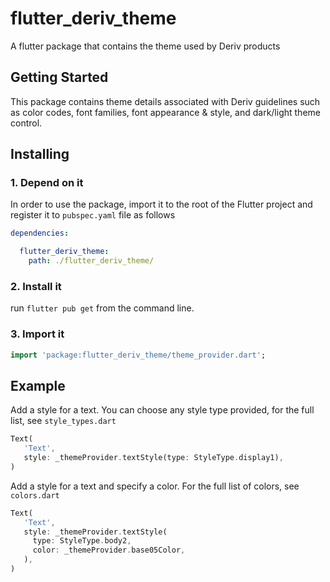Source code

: # flutter_deriv_theme

A flutter package that contains the theme used by Deriv products

## Getting Started

This package contains theme details associated with Deriv guidelines such as color codes, font families, font appearance & style, and dark/light theme control.

## Installing

### 1. Depend on it

In order to use the package, import it to the root of the Flutter project and register it to `pubspec.yaml` file as follows

```yaml
dependencies:

  flutter_deriv_theme:
    path: ./flutter_deriv_theme/
```

### 2. Install it

run `flutter pub get` from the command line.

### 3. Import it

```dart
import 'package:flutter_deriv_theme/theme_provider.dart';
```

## Example

Add a style for a text. You can choose any style type provided, for the full list, see `style_types.dart`

```dart
Text(
   'Text',
   style: _themeProvider.textStyle(type: StyleType.display1),
)
```

Add a style for a text and specify a color. For the full list of colors, see `colors.dart`

```dart
Text(
   'Text',
   style: _themeProvider.textStyle(
     type: StyleType.body2,
     color: _themeProvider.base05Color,
   ),
)
```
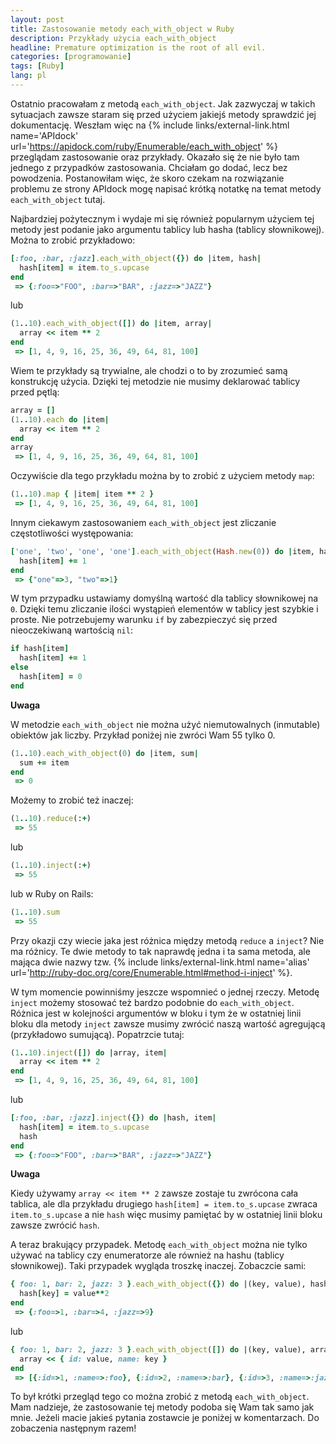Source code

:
 ```yaml
---
layout: post
title: Zastosowanie metody each_with_object w Ruby
description: Przykłady użycia each_with_object
headline: Premature optimization is the root of all evil.
categories: [programowanie]
tags: [Ruby]
lang: pl
---
```


Ostatnio pracowałam z metodą `each_with_object`. Jak zazwyczaj w takich sytuacjach zawsze staram się przed użyciem jakiejś metody sprawdzić jej dokumentację. Weszłam więc na
{% include links/external-link.html
   name='APIdock'
   url='https://apidock.com/ruby/Enumerable/each_with_object' %}
przeglądam zastosowanie oraz przykłady. Okazało się że nie było tam jednego z przypadków zastosowania. Chciałam go dodać, lecz bez powodzenia. Postanowiłam więc, że skoro czekam na rozwiązanie problemu ze strony APIdock mogę napisać krótką notatkę na temat metody `each_with_object` tutaj.

Najbardziej pożytecznym i wydaje mi się również popularnym użyciem tej metody jest podanie jako argumentu tablicy lub hasha (tablicy słownikowej). Można to zrobić przykładowo:

```ruby
[:foo, :bar, :jazz].each_with_object({}) do |item, hash|
  hash[item] = item.to_s.upcase
end
 => {:foo=>"FOO", :bar=>"BAR", :jazz=>"JAZZ"}
```

lub

```ruby
(1..10).each_with_object([]) do |item, array|
  array << item ** 2
end
 => [1, 4, 9, 16, 25, 36, 49, 64, 81, 100]
```

Wiem te przykłady są trywialne, ale chodzi o to by zrozumieć samą konstrukcję użycia. Dzięki tej metodzie nie musimy deklarować tablicy przed pętlą:

```ruby
array = []
(1..10).each do |item|
  array << item ** 2
end
array
 => [1, 4, 9, 16, 25, 36, 49, 64, 81, 100]
```

Oczywiście dla tego przykładu można by to zrobić z użyciem metody `map`:

```ruby
(1..10).map { |item| item ** 2 }
 => [1, 4, 9, 16, 25, 36, 49, 64, 81, 100]
```

Innym ciekawym zastosowaniem `each_with_object` jest zliczanie częstotliwości występowania:


```ruby
['one', 'two', 'one', 'one'].each_with_object(Hash.new(0)) do |item, hash|
  hash[item] += 1
end
 => {"one"=>3, "two"=>1}
```

W tym przypadku ustawiamy domyślną wartość dla tablicy słownikowej na `0`. Dzięki temu zliczanie ilości wystąpień elementów w tablicy jest szybkie i proste. Nie potrzebujemy warunku `if` by zabezpieczyć się przed nieoczekiwaną wartością `nil`:

```ruby
if hash[item]
  hash[item] += 1
else
  hash[item] = 0
end
```

**Uwaga**

W metodzie `each_with_object` nie można użyć niemutowalnych (inmutable) obiektów jak liczby. Przykład poniżej nie zwróci Wam 55 tylko 0.

```ruby
(1..10).each_with_object(0) do |item, sum|
  sum += item
end
 => 0
```

Możemy to zrobić też inaczej:

```ruby
(1..10).reduce(:+)
 => 55
```

lub

```ruby
(1..10).inject(:+)
 => 55
```

lub w Ruby on Rails:

```ruby
(1..10).sum
 => 55
```

Przy okazji czy wiecie jaka jest różnica między metodą `reduce` a `inject`? Nie ma różnicy. Te dwie metody to tak naprawdę jedna i ta sama metoda, ale mająca dwie nazwy tzw.
{% include links/external-link.html
   name='alias'
   url='http://ruby-doc.org/core/Enumerable.html#method-i-inject' %}.

W tym momencie powinniśmy jeszcze wspomnieć o jednej rzeczy. Metodę `inject` możemy stosować też bardzo podobnie do `each_with_object`. Różnica jest w kolejności argumentów w bloku i tym że w ostatniej linii bloku dla metody `inject` zawsze musimy zwrócić naszą wartość agregującą (przykładowo sumującą). Popatrzcie tutaj:

```ruby
(1..10).inject([]) do |array, item|
  array << item ** 2
end
 => [1, 4, 9, 16, 25, 36, 49, 64, 81, 100]
```

lub

```ruby
[:foo, :bar, :jazz].inject({}) do |hash, item|
  hash[item] = item.to_s.upcase
  hash
end
 => {:foo=>"FOO", :bar=>"BAR", :jazz=>"JAZZ"}
```

**Uwaga**

Kiedy używamy `array << item ** 2` zawsze zostaje tu zwrócona cała tablica, ale dla przykładu drugiego `hash[item] = item.to_s.upcase` zwraca `item.to_s.upcase` a nie `hash` więc musimy pamiętać by w ostatniej linii bloku zawsze zwrócić `hash`.

A teraz brakujący przypadek. Metodę `each_with_object` można nie tylko używać na tablicy czy enumeratorze ale również na hashu (tablicy słownikowej). Taki przypadek wygląda troszkę inaczej. Zobaczcie sami:

```ruby
{ foo: 1, bar: 2, jazz: 3 }.each_with_object({}) do |(key, value), hash|
  hash[key] = value**2
end
 => {:foo=>1, :bar=>4, :jazz=>9}
```

lub

```ruby
{ foo: 1, bar: 2, jazz: 3 }.each_with_object([]) do |(key, value), array|
  array << { id: value, name: key }
end
 => [{:id=>1, :name=>:foo}, {:id=>2, :name=>:bar}, {:id=>3, :name=>:jazz}]
```

To był krótki przegląd tego co można zrobić z metodą `each_with_object`. Mam nadzieje, że zastosowanie tej metody podoba się Wam tak samo jak mnie. Jeżeli macie jakieś pytania zostawcie je poniżej w komentarzach. Do zobaczenia następnym razem!
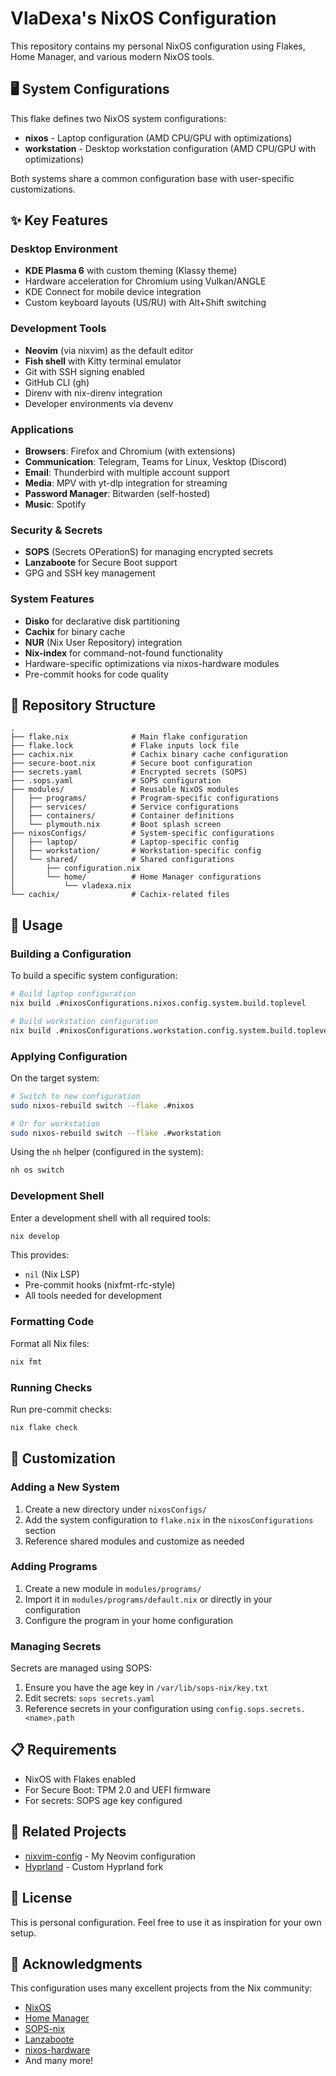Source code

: # VlaDexa's NixOS Configuration

This repository contains my personal NixOS configuration using Flakes, Home Manager, and various modern NixOS tools.

## 🖥️ System Configurations

This flake defines two NixOS system configurations:

- **nixos** - Laptop configuration (AMD CPU/GPU with optimizations)
- **workstation** - Desktop workstation configuration (AMD CPU/GPU with optimizations)

Both systems share a common configuration base with user-specific customizations.

## ✨ Key Features

### Desktop Environment
- **KDE Plasma 6** with custom theming (Klassy theme)
- Hardware acceleration for Chromium using Vulkan/ANGLE
- KDE Connect for mobile device integration
- Custom keyboard layouts (US/RU) with Alt+Shift switching

### Development Tools
- **Neovim** (via nixvim) as the default editor
- **Fish shell** with Kitty terminal emulator
- Git with SSH signing enabled
- GitHub CLI (gh)
- Direnv with nix-direnv integration
- Developer environments via devenv

### Applications
- **Browsers**: Firefox and Chromium (with extensions)
- **Communication**: Telegram, Teams for Linux, Vesktop (Discord)
- **Email**: Thunderbird with multiple account support
- **Media**: MPV with yt-dlp integration for streaming
- **Password Manager**: Bitwarden (self-hosted)
- **Music**: Spotify

### Security & Secrets
- **SOPS** (Secrets OPerationS) for managing encrypted secrets
- **Lanzaboote** for Secure Boot support
- GPG and SSH key management

### System Features
- **Disko** for declarative disk partitioning
- **Cachix** for binary cache
- **NUR** (Nix User Repository) integration
- **Nix-index** for command-not-found functionality
- Hardware-specific optimizations via nixos-hardware modules
- Pre-commit hooks for code quality

## 📁 Repository Structure

```
.
├── flake.nix              # Main flake configuration
├── flake.lock             # Flake inputs lock file
├── cachix.nix             # Cachix binary cache configuration
├── secure-boot.nix        # Secure boot configuration
├── secrets.yaml           # Encrypted secrets (SOPS)
├── .sops.yaml             # SOPS configuration
├── modules/               # Reusable NixOS modules
│   ├── programs/          # Program-specific configurations
│   ├── services/          # Service configurations
│   ├── containers/        # Container definitions
│   └── plymouth.nix       # Boot splash screen
├── nixosConfigs/          # System-specific configurations
│   ├── laptop/            # Laptop-specific config
│   ├── workstation/       # Workstation-specific config
│   └── shared/            # Shared configurations
│       ├── configuration.nix
│       └── home/          # Home Manager configurations
│           └── vladexa.nix
└── cachix/                # Cachix-related files
```

## 🚀 Usage

### Building a Configuration

To build a specific system configuration:

```bash
# Build laptop configuration
nix build .#nixosConfigurations.nixos.config.system.build.toplevel

# Build workstation configuration
nix build .#nixosConfigurations.workstation.config.system.build.toplevel
```

### Applying Configuration

On the target system:

```bash
# Switch to new configuration
sudo nixos-rebuild switch --flake .#nixos

# Or for workstation
sudo nixos-rebuild switch --flake .#workstation
```

Using the `nh` helper (configured in the system):

```bash
nh os switch
```

### Development Shell

Enter a development shell with all required tools:

```bash
nix develop
```

This provides:
- `nil` (Nix LSP)
- Pre-commit hooks (nixfmt-rfc-style)
- All tools needed for development

### Formatting Code

Format all Nix files:

```bash
nix fmt
```

### Running Checks

Run pre-commit checks:

```bash
nix flake check
```

## 🔧 Customization

### Adding a New System

1. Create a new directory under `nixosConfigs/`
2. Add the system configuration to `flake.nix` in the `nixosConfigurations` section
3. Reference shared modules and customize as needed

### Adding Programs

1. Create a new module in `modules/programs/`
2. Import it in `modules/programs/default.nix` or directly in your configuration
3. Configure the program in your home configuration

### Managing Secrets

Secrets are managed using SOPS:

1. Ensure you have the age key in `/var/lib/sops-nix/key.txt`
2. Edit secrets: `sops secrets.yaml`
3. Reference secrets in your configuration using `config.sops.secrets.<name>.path`

## 📋 Requirements

- NixOS with Flakes enabled
- For Secure Boot: TPM 2.0 and UEFI firmware
- For secrets: SOPS age key configured

## 🔗 Related Projects

- [nixvim-config](https://github.com/VlaDexa/nixvim-config) - My Neovim configuration
- [Hyprland](https://github.com/VlaDexa/Hyprland) - Custom Hyprland fork

## 📝 License

This is personal configuration. Feel free to use it as inspiration for your own setup.

## 🙏 Acknowledgments

This configuration uses many excellent projects from the Nix community:
- [NixOS](https://nixos.org/)
- [Home Manager](https://github.com/nix-community/home-manager)
- [SOPS-nix](https://github.com/Mic92/sops-nix)
- [Lanzaboote](https://github.com/nix-community/lanzaboote)
- [nixos-hardware](https://github.com/NixOS/nixos-hardware)
- And many more!
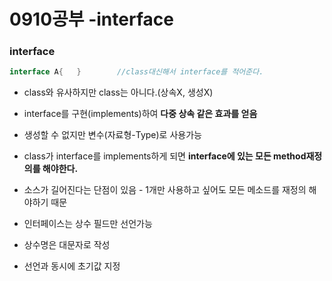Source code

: # 0910공부 -interface

### interface

```java
interface A{   }		//class대신해서 interface를 적어준다.
```

- class와 유사하지만 class는 아니다.(상속X, 생성X)
- interface를 구현(implements)하여 **다중 상속 같은 효과를 얻음**
- 생성할 수 없지만 변수(자료형-Type)로 사용가능
- class가 interface를 implements하게 되면 **interface에 있는 모든 method재정의를 해야한다.**
- 소스가 길어진다는 단점이 있음 - 1개만 사용하고 싶어도 모든 메소드를 재정의 해야하기 때문

- 인터페이스는 상수 필드만 선언가능
- 상수명은 대문자로 작성
- 선언과 동시에 초기값 지정

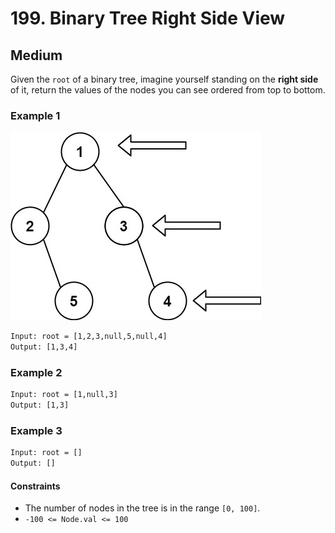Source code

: # 199. Binary Tree Right Side View

## Medium

Given the `root` of a binary tree, imagine yourself standing on the **right side** of it, return the values of the nodes you can see ordered from top to bottom.

### Example 1

![example-img](/199-Binary-Tree-Right-Side-View/tree.jpg)

```txt
Input: root = [1,2,3,null,5,null,4]
Output: [1,3,4]
```

### Example 2

```txt
Input: root = [1,null,3]
Output: [1,3]
```

### Example 3

```txt
Input: root = []
Output: []
```

#### Constraints

- The number of nodes in the tree is in the range `[0, 100]`.
- `-100 <= Node.val <= 100`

□ □ □

> Exercise directions: Select every line of the material above holding the word "Flakes" and copy it.

> Result below:
This repository contains my personal NixOS configuration using Flakes, Home Manager, and various modern NixOS tools.
- NixOS with Flakes enabled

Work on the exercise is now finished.